The newborn pigs in this study ranged from 2.5 to more than 6 kg. Positive correlations were found between heart weight and SV, and even stronger between heart weight and D. This indicates that the validity of D representing SV during rapid growth in the neonatal period holds true. Furthermore, this indicates that D is nonlinearily related to age in the same way as SV and heart weight. The key to the understanding of the relationship between tissue Doppler data and body size is to be found in allometric scaling laws (14).

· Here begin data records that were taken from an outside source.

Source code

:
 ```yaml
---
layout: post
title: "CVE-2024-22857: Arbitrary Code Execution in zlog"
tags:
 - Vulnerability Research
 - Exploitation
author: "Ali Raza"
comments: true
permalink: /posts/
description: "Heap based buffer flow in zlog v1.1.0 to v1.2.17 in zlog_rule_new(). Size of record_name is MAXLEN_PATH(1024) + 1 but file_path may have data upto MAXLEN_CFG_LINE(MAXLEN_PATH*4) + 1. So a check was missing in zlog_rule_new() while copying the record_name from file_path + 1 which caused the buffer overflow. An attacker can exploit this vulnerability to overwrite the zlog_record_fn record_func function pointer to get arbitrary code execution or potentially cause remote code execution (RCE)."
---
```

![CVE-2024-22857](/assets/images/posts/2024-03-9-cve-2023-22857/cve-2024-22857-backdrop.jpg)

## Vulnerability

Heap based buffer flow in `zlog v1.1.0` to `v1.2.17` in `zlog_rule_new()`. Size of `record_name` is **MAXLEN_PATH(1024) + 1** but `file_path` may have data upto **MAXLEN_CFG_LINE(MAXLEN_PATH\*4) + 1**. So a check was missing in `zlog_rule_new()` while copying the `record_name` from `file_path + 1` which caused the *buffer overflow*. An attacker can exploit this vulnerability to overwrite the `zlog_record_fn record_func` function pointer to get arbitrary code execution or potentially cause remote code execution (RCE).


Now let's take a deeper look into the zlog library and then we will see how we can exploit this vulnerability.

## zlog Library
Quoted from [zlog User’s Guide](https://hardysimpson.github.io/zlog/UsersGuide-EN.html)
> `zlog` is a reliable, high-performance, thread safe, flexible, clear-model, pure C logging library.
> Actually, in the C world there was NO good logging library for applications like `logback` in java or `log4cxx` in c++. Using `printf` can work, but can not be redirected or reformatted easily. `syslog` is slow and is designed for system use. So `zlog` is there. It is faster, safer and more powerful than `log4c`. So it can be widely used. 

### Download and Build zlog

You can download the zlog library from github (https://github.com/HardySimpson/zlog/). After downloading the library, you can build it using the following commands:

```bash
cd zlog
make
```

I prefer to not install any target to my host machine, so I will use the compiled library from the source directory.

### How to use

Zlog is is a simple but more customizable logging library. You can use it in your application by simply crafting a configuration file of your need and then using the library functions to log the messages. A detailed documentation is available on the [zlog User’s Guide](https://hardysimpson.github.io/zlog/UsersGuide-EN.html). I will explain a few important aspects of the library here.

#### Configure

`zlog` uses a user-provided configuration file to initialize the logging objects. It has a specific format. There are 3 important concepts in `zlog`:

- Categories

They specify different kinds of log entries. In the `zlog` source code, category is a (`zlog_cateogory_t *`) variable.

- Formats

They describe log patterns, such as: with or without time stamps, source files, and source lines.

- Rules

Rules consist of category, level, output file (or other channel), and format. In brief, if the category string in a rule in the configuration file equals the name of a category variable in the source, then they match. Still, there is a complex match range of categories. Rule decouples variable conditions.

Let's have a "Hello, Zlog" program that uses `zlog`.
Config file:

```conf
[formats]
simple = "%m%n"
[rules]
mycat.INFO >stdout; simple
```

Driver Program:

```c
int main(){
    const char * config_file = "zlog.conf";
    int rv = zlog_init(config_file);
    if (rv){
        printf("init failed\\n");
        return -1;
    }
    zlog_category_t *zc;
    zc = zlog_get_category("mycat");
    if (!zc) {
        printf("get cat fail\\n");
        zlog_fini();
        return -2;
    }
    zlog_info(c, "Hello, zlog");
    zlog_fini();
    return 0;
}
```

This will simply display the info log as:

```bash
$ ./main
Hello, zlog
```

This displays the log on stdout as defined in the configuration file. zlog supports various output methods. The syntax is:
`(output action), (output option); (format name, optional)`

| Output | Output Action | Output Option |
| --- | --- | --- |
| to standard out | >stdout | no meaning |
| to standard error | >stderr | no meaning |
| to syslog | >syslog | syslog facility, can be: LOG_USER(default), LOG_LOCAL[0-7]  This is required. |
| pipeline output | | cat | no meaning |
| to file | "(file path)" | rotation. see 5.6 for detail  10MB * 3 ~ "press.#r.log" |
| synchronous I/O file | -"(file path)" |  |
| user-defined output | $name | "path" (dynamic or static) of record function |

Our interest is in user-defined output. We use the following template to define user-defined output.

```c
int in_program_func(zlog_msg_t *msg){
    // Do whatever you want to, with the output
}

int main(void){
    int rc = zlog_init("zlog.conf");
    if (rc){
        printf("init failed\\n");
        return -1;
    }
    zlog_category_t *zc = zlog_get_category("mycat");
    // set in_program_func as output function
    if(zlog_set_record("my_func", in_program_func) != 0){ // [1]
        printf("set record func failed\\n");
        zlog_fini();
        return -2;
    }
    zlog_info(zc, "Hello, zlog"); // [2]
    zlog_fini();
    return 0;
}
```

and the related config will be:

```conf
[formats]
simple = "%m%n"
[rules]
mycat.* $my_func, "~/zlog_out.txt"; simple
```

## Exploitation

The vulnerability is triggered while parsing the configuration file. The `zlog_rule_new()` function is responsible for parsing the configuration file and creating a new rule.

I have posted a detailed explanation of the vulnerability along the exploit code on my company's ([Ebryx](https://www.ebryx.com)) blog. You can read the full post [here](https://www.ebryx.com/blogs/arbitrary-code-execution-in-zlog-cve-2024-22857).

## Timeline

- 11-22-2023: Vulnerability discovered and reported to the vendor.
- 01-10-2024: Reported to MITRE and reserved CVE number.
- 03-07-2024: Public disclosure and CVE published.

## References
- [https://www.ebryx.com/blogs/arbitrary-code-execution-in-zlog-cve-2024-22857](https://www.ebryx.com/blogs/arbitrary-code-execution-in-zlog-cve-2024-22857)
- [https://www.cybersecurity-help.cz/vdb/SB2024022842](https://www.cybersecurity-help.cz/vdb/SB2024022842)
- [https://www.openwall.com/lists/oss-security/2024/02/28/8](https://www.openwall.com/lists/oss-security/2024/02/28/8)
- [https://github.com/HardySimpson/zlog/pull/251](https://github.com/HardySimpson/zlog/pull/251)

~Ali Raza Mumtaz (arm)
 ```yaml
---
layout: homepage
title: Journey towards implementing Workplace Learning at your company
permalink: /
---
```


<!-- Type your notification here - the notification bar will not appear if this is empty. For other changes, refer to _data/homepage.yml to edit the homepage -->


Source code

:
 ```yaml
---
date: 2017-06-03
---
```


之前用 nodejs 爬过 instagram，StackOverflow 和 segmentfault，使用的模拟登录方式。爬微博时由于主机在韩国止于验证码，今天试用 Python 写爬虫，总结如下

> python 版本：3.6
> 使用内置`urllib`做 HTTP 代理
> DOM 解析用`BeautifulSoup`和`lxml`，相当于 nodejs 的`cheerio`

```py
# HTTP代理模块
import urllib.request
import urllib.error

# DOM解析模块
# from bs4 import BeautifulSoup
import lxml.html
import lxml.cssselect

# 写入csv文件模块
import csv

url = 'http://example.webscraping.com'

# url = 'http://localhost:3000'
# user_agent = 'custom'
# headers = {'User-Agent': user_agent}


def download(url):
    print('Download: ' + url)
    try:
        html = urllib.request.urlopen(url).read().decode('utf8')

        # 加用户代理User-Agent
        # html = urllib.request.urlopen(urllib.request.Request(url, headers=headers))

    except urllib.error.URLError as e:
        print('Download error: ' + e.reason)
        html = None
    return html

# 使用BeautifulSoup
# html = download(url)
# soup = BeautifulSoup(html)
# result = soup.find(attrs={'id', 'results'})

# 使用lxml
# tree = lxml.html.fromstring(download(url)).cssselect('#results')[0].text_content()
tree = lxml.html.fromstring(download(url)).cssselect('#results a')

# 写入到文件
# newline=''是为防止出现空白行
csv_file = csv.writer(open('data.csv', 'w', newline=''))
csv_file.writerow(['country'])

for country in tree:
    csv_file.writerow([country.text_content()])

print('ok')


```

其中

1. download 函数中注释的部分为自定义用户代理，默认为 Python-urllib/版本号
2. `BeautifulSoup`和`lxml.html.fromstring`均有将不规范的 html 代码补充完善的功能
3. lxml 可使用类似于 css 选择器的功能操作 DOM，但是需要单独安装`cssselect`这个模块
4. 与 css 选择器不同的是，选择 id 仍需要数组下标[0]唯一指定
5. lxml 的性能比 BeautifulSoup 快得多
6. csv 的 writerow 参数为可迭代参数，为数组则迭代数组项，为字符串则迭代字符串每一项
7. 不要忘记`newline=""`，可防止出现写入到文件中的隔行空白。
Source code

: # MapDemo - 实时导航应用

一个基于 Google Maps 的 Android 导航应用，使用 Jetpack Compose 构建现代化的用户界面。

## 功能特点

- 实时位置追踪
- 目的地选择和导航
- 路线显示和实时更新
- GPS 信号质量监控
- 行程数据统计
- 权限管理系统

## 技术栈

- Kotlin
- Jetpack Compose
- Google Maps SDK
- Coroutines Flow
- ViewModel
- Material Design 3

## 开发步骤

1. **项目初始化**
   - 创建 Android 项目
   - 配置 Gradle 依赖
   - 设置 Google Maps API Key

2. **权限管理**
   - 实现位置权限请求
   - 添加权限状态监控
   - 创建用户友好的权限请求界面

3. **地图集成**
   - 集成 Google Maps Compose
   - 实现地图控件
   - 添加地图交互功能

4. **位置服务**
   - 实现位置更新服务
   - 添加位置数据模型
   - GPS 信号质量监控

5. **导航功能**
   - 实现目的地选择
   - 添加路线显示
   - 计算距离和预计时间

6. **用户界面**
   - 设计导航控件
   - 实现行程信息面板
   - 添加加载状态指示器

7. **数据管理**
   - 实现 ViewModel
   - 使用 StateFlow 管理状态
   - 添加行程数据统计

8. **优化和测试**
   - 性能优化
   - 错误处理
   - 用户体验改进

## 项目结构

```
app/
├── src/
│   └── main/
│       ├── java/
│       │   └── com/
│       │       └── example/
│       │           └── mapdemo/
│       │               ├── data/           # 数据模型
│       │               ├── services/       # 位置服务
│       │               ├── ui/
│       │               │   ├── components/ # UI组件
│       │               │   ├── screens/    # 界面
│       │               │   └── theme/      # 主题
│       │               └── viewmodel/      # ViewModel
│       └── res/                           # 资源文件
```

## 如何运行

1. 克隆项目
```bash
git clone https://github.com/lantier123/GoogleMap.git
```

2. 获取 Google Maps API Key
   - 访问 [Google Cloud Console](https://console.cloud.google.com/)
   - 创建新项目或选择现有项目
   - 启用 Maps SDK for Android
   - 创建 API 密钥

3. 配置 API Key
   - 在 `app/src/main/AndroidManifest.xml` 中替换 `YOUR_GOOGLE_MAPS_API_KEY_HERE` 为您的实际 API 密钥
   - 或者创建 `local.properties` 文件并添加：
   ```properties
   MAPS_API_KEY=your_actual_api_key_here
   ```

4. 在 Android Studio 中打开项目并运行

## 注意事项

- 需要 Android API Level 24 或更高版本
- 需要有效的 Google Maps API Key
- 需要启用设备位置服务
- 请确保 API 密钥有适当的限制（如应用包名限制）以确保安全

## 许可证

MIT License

To extrapolate the relatively constant relations between PSF and S′, SV and D onto the general population is probably not appropriate at this stage, because of dissimilarities between the human and porcine heart and should be further evaluated in humans. Heart size and SV are determined by body size (21). SV scales allometrically to body size by a power of 1.5 (22). The scaling of D toward SV and body size could be influenced by a change in the dominance of the longitudinal function with growth. Scaling of D and SV with growth or heart size is therefore important to assess (23,24). Because both SV and ET scales differently to body size, the different impact of ET and SV on S′ may change during developmental growth (14,25,26). ET is determined mainly by HR and inotropic state (2729). ET and cardiac output are likewise scaled to body size, indicating the importance of body size as an important determinant of S′ (14,25). Therefore, the effect of ET, SV, and inotropic state on S′ is important to consider in children at different ages. This interplay between the hemodynamic variables is well documented in the afterload challenge (Table 4). As afterload increases; inotropy, represented by dP/dtmax, increases (Anrep effect), SV decreases and ET increases, while S′ decreases. An increase in dP/dtmax would normally increase PSF and hence S′, while increased afterload would reduce myocardial contraction velocity (16,30). Although PSF was relatively stable in our experiment, PSF and Ea were found to be the most important determinants of S′ during afterload increase. SV reduction during aortic occlusion was associated with a reduction in S′, despite an increase in dP/dtmax and Ea. PSF and the ratio between PSF and S′ did not change during afterload increase. For preload reduction, the pattern is different (Table 3); ET decreases, LVP, dP/dtmax and SV decreases. PSF and LVP are found to be the main determinants of S′ during preload reduction. This shows that in individuals of similar body size, S′ changes in accordance with PSF, which again is determined by SV, ET, and inotropic state (Table 2), while S′ and D are expected to change with heart size. The hemodynamic responses to pharmacology and pacing seen in this study are comparable with that of others (31).

In conclusion, this study provides validity of accounting systolic displacement (D) in the long axis as the longitudinal contribution to stroke volume (SV) and peak systolic tissue velocity (S′) as the longitudinal contribution to peak systolic flow (PSF).